In the data, find the word "данных" and copy out every line that has it.

═══ Information supplied

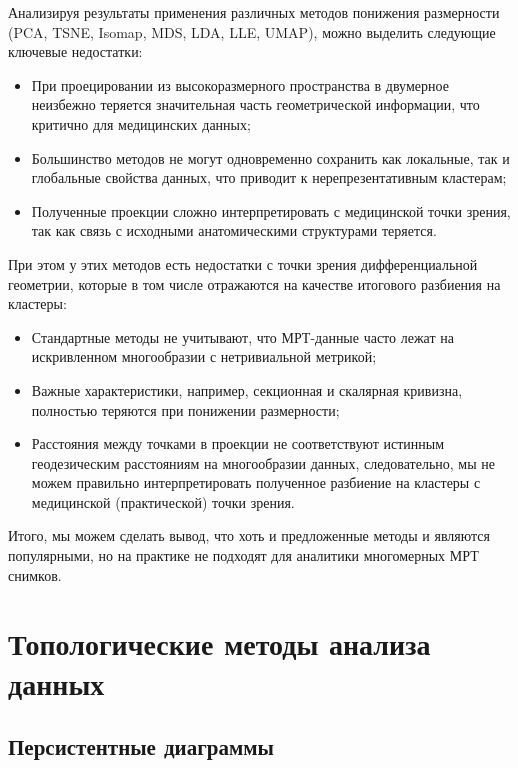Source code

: \documentclass[a4paper,12pt]{extarticle}
\begin{document}
Анализируя результаты применения различных методов понижения размерности (PCA, TSNE, Isomap, MDS, LDA, LLE, UMAP), можно выделить следующие ключевые недостатки:

\begin{itemize}
    \item При проецировании из высокоразмерного пространства в двумерное неизбежно теряется значительная часть геометрической информации, что критично для медицинских данных;
    
    \item Большинство методов не могут одновременно сохранить как локальные, так и глобальные свойства данных, что приводит к нерепрезентативным кластерам;
    
    \item Полученные проекции сложно интерпретировать с медицинской точки зрения, так как связь с исходными анатомическими структурами теряется.
\end{itemize}

При этом у этих методов есть недостатки с точки зрения дифференциальной геометрии, которые в том числе отражаются на качестве итогового разбиения на кластеры:

\begin{itemize}
    \item Стандартные методы не учитывают, что МРТ-данные часто лежат на искривленном многообразии с нетривиальной метрикой;
    
    \item Важные характеристики, например, секционная и скалярная кривизна, полностью теряются при понижении размерности;
    
    \item Расстояния между точками в проекции не соответствуют истинным геодезическим расстояниям на многообразии данных, следовательно, мы не можем правильно интерпретировать полученное разбиение на кластеры с медицинской (практической) точки зрения.
\end{itemize}

Итого, мы можем сделать вывод, что хоть и предложенные методы и являются популярными, но на практике не подходят для аналитики многомерных МРТ снимков. 

\section{Топологические методы анализа данных}

\subsection{Персистентные диаграммы}
\end{document}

══════

▶ [Exercise output]
    \item При проецировании из высокоразмерного пространства в двумерное неизбежно теряется значительная часть геометрической информации, что критично для медицинских данных;
    \item Большинство методов не могут одновременно сохранить как локальные, так и глобальные свойства данных, что приводит к нерепрезентативным кластерам;
    \item Расстояния между точками в проекции не соответствуют истинным геодезическим расстояниям на многообразии данных, следовательно, мы не можем правильно интерпретировать полученное разбиение на кластеры с медицинской (практической) точки зрения.
\section{Топологические методы анализа данных}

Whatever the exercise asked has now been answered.